Integrations. The software tool provides robust integration opportunities with the whole AWS ecosystem, including Amazon S3, Amazon RDS, Amazon DynamoDB, Amazon EMR, AWS Glue, and AWS Data Pipeline. Redshift partners with a huge number of other platforms.
Data loading. While supporting both ELT/ETL approaches and standard DML (data manipulation language) commands including INSERT, Redshift claims that the most effective way to load data into your tables is to use their COPY command. With this command, it is possible to simultaneously work with multiple data streams and read data from multiple data files. The platform also offers real-time data streaming capabilities.
Data backup and recovery. Amazon Redshift uses the advanced system of both automated and manual snapshots ‒ point-in-time backups of a cluster. They are stored in Amazon S3 by means of an encrypted SSL connection.
Implementation. Redshift’s query engine resembles the PostgreSQL interface. Therefore, if your company has a team of data analysts who previously dealt with PostgreSQL or similar SQL-based management systems, it will be easy for you to start creating and processing queries in Redshift for your BI. Also, Redshift automates some of the most time-consuming cluster configuration responsibilities such as data backups, patching, replications, and facilitating the administration of a warehouse. One way or another, there should be a certain level of data engineering and server management expertise to work with Redshift: A DevOps or data engineer must configure clusters and define memory, compute, and storage allocation. For these reasons, Redshift falls more to the self-managed side of the spectrum.
Price. Redshift offers various pricing plans. With on-demand pricing, charges are set per hour. While it starts at only $0.25 an hour, the final cost is calculated based on the number of nodes in a cluster. With managed storage pricing, users pay for the volume of data per month.
Suitable for: Redshift is initially made for big data warehousing. If your company deals with large scale data and your queries need quick responses, you should definitely give serious consideration to Redshift. The platform is also a good fit for businesses that are looking for a data warehouse with a transparent pricing model and little to no administrative overhead costs.
Google BigQuery fits corporations with varied workloads
Developed by Google, BigQuery does exactly what the name suggests ‒ provides opportunities for querying large data sets. This is a cost-effective multi-cloud data warehouse technology possessing machine learning capabilities.
Architecture. BigQuery possesses a serverless architecture where storage and compute are separated. The main component of BigQuery architecture is called Dremel. This is a massively parallel query engine with the functionality to read thousands of rows in seconds. Data is stored in replicated, distributed storage, and processed in compute clusters consisting of nodes. This structure provides vast flexibility and differs from traditional on-premise or node-based cloud data warehouse technologies. With such an approach under the hood, various users can put their data into the data warehouse and start analyzing that data using Standard SQL.
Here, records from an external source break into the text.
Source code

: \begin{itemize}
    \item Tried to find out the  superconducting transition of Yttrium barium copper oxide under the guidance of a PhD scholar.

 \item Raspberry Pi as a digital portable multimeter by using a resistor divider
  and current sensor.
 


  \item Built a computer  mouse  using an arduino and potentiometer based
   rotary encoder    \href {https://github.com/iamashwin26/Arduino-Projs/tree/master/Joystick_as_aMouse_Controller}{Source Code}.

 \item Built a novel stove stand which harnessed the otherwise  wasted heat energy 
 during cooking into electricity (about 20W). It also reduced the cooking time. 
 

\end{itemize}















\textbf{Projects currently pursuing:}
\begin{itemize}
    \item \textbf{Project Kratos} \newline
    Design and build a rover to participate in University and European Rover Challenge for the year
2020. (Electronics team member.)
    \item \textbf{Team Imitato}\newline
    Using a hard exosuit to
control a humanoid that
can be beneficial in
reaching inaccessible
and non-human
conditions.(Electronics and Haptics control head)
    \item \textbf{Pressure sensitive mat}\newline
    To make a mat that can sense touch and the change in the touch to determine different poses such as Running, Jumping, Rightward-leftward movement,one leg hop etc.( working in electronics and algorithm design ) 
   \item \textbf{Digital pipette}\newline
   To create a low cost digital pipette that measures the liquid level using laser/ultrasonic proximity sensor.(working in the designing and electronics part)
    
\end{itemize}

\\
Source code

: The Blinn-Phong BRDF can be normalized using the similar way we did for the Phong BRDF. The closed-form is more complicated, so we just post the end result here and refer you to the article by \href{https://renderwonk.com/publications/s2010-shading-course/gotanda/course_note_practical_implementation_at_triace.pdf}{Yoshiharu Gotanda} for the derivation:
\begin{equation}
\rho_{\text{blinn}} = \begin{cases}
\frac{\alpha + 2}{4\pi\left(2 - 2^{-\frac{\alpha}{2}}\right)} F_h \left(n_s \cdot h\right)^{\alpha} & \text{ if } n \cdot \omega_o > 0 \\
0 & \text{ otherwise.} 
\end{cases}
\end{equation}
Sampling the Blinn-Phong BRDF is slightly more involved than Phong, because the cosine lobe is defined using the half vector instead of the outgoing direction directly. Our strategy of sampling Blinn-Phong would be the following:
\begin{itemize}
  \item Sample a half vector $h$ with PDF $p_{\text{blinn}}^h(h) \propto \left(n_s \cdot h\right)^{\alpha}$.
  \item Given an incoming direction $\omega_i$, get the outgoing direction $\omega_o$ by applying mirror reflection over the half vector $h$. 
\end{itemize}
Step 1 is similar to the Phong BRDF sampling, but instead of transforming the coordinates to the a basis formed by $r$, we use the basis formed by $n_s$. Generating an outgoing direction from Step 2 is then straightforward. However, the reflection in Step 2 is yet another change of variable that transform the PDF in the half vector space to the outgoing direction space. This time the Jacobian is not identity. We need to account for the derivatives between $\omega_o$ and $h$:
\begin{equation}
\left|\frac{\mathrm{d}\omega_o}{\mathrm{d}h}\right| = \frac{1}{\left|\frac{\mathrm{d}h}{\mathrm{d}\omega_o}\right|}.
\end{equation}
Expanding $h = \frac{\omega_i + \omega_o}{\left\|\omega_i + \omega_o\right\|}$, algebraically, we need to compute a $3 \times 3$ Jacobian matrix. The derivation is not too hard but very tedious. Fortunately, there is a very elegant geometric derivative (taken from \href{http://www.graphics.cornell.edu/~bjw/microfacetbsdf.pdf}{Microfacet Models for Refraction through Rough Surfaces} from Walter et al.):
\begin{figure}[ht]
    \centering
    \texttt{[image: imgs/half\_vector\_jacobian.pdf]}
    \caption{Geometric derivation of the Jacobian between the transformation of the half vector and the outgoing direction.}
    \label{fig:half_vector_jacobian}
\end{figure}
Performance. BigQuery supports partitioning, resulting in improved query performance. The data can be easily queried with either SQL or through Open Database Connectivity (ODBC). According to the Fivetran benchmark, Google BigQuery shows good but not top-tier performance ‒ the average runtime of 99 TPC-DS queries (each TPC-DS consists of 24 tables with the largest one containing 4 million rows of data) is 11.18 seconds. Redshift and Snowflake showed 8.24 and 8.21 seconds respectively.
Scalability. Similar to Snowflake, BigQuery sets apart compute and storage, enabling users to scale processing and memory resources based on their needs. The tool obtains high vertical and horizontal scalability and executes real-time queries on petabytes of data relatively fast.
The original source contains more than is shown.